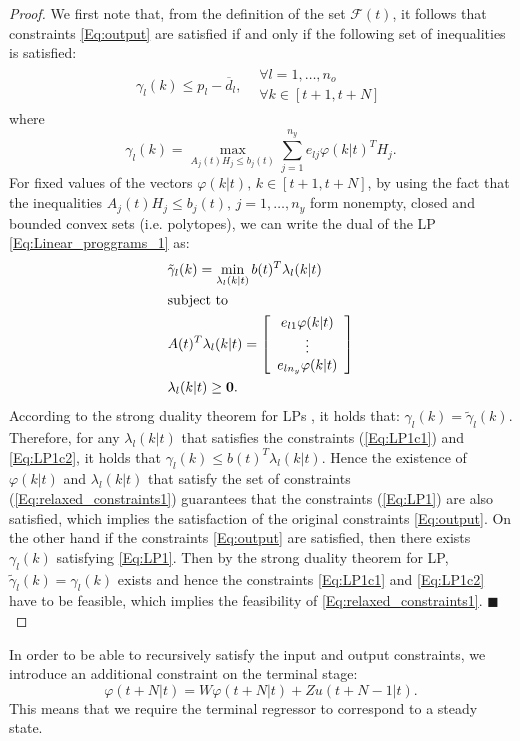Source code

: \documentclass[10 pt, letterpaper]{article}
\newcommand{\beq}{\begin{equation}}
\newcommand{\eeq}{\end{equation}}
\newcommand{\bea}{\begin{eqnarray}}
\newcommand{\eea}{\end{eqnarray}}
\newcommand{\ba}{\begin{array}}
\newcommand{\ea}{\end{array}}
\newtheorem{proof}{Proof}
\begin{document}
\begin{proof}
We first note that, from the definition of the set $\mathcal{F}(t)$, it follows that constraints \eqref{Eq:output} are satisfied if and only if the following set of inequalities is satisfied:
\beq\label{Eq:LP1}
\ba{ll}
\gamma_l(k)\leq p_l\!-\!\overline{d}_l, & \ba{c} \forall l=1,\hdots,n_o\\\forall k\in [t+1,t+N]\ea\ea
\eeq
where
\beq\label{Eq:Linear_proggrams_1}
\gamma_l(k)=\max \limits_{A_j(t)H_j\leq b_j(t)}\sum\limits_{j=1}^{n_y}e_{lj}\varphi(k|t)^TH_j.
\eeq
For fixed values of the vectors $\varphi(k|t), \, k\in [t+1,t+N]$, by using the fact that the inequalities $A_j(t) H_j\leq b_j(t),\, j=1,\hdots, n_y$ form nonempty, closed and bounded convex sets (i.e. polytopes), we can write the dual of the LP \eqref{Eq:Linear_proggrams_1} as:
\bea
&\tilde{\gamma}_l(k)=\min \limits_{\lambda_l(k|t)}b(t)^T\lambda_l(k|t)\\
&\text{subject to} \nonumber\\\label{Eq:LP1c1}
&A(t)^T\lambda_l(k|t)=\left[ \ba{c}
e_{l1}\varphi(k|t)\\
\vdots\\
e_{ln_y}\varphi(k|t)\ea\right]\\\label{Eq:LP1c2}
&\lambda_l(k|t)\geq \bold 0 .
\eea
According to the strong duality theorem for LPs \cite{LP_book}, it holds that: $\gamma_l(k)=\tilde{\gamma}_l(k)$. Therefore, for any $\lambda_l(k|t)$ that satisfies the constraints (\ref{Eq:LP1c1}) and \eqref{Eq:LP1c2}, it holds that $\gamma_l(k) \leq b(t)^T\lambda_l(k|t)$. Hence the existence of $\varphi(k|t)$ and $\lambda_l(k|t)$ that satisfy the set of constraints (\ref{Eq:relaxed_constraints1}) guarantees that the constraints (\ref{Eq:LP1}) are also satisfied, which implies the satisfaction of the original constraints \eqref{Eq:output}. On the other hand if the constraints \eqref{Eq:output} are satisfied, then there exists $\gamma_l(k)$ satisfying \eqref{Eq:LP1}. Then by the strong duality theorem for LP, $\tilde{\gamma}_l(k)=\gamma_l(k)$ exists and hence the constraints \eqref{Eq:LP1c1} and \eqref{Eq:LP1c2} have to be feasible, which implies the feasibility of \eqref{Eq:relaxed_constraints1}. \hfill$\blacksquare$
\end{proof}
In order to be able to recursively satisfy the input and output constraints, we introduce an additional constraint on the terminal stage:
\beq\label{Eq:end_constraint}
\varphi(t+N|t)=W\varphi(t+N|t)+Zu(t+N-1|t).
\eeq
This means that we require the terminal regressor to correspond to a steady state.\\
\end{document}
######
Directions » Omit the pictures and print the listing exactly.

Your response »
Source code

: \documentclass[10 pt, letterpaper]{article}
\newcommand{\beq}{\begin{equation}}
\newcommand{\eeq}{\end{equation}}
\newcommand{\bea}{\begin{eqnarray}}
\newcommand{\eea}{\end{eqnarray}}
\newcommand{\ba}{\begin{array}}
\newcommand{\ea}{\end{array}}
\newtheorem{proof}{Proof}
\begin{document}
\begin{proof}
We first note that, from the definition of the set $\mathcal{F}(t)$, it follows that constraints \eqref{Eq:output} are satisfied if and only if the following set of inequalities is satisfied:
\beq\label{Eq:LP1}
\ba{ll}
\gamma_l(k)\leq p_l\!-\!\overline{d}_l, & \ba{c} \forall l=1,\hdots,n_o\\\forall k\in [t+1,t+N]\ea\ea
\eeq
where
\beq\label{Eq:Linear_proggrams_1}
\gamma_l(k)=\max \limits_{A_j(t)H_j\leq b_j(t)}\sum\limits_{j=1}^{n_y}e_{lj}\varphi(k|t)^TH_j.
\eeq
For fixed values of the vectors $\varphi(k|t), \, k\in [t+1,t+N]$, by using the fact that the inequalities $A_j(t) H_j\leq b_j(t),\, j=1,\hdots, n_y$ form nonempty, closed and bounded convex sets (i.e. polytopes), we can write the dual of the LP \eqref{Eq:Linear_proggrams_1} as:
\bea
&\tilde{\gamma}_l(k)=\min \limits_{\lambda_l(k|t)}b(t)^T\lambda_l(k|t)\\
&\text{subject to} \nonumber\\\label{Eq:LP1c1}
&A(t)^T\lambda_l(k|t)=\left[ \ba{c}
e_{l1}\varphi(k|t)\\
\vdots\\
e_{ln_y}\varphi(k|t)\ea\right]\\\label{Eq:LP1c2}
&\lambda_l(k|t)\geq \bold 0 .
\eea
According to the strong duality theorem for LPs \cite{LP_book}, it holds that: $\gamma_l(k)=\tilde{\gamma}_l(k)$. Therefore, for any $\lambda_l(k|t)$ that satisfies the constraints (\ref{Eq:LP1c1}) and \eqref{Eq:LP1c2}, it holds that $\gamma_l(k) \leq b(t)^T\lambda_l(k|t)$. Hence the existence of $\varphi(k|t)$ and $\lambda_l(k|t)$ that satisfy the set of constraints (\ref{Eq:relaxed_constraints1}) guarantees that the constraints (\ref{Eq:LP1}) are also satisfied, which implies the satisfaction of the original constraints \eqref{Eq:output}. On the other hand if the constraints \eqref{Eq:output} are satisfied, then there exists $\gamma_l(k)$ satisfying \eqref{Eq:LP1}. Then by the strong duality theorem for LP, $\tilde{\gamma}_l(k)=\gamma_l(k)$ exists and hence the constraints \eqref{Eq:LP1c1} and \eqref{Eq:LP1c2} have to be feasible, which implies the feasibility of \eqref{Eq:relaxed_constraints1}. \hfill$\blacksquare$
\end{proof}
In order to be able to recursively satisfy the input and output constraints, we introduce an additional constraint on the terminal stage:
\beq\label{Eq:end_constraint}
\varphi(t+N|t)=W\varphi(t+N|t)+Zu(t+N-1|t).
\eeq
This means that we require the terminal regressor to correspond to a steady state.\\
\end{document}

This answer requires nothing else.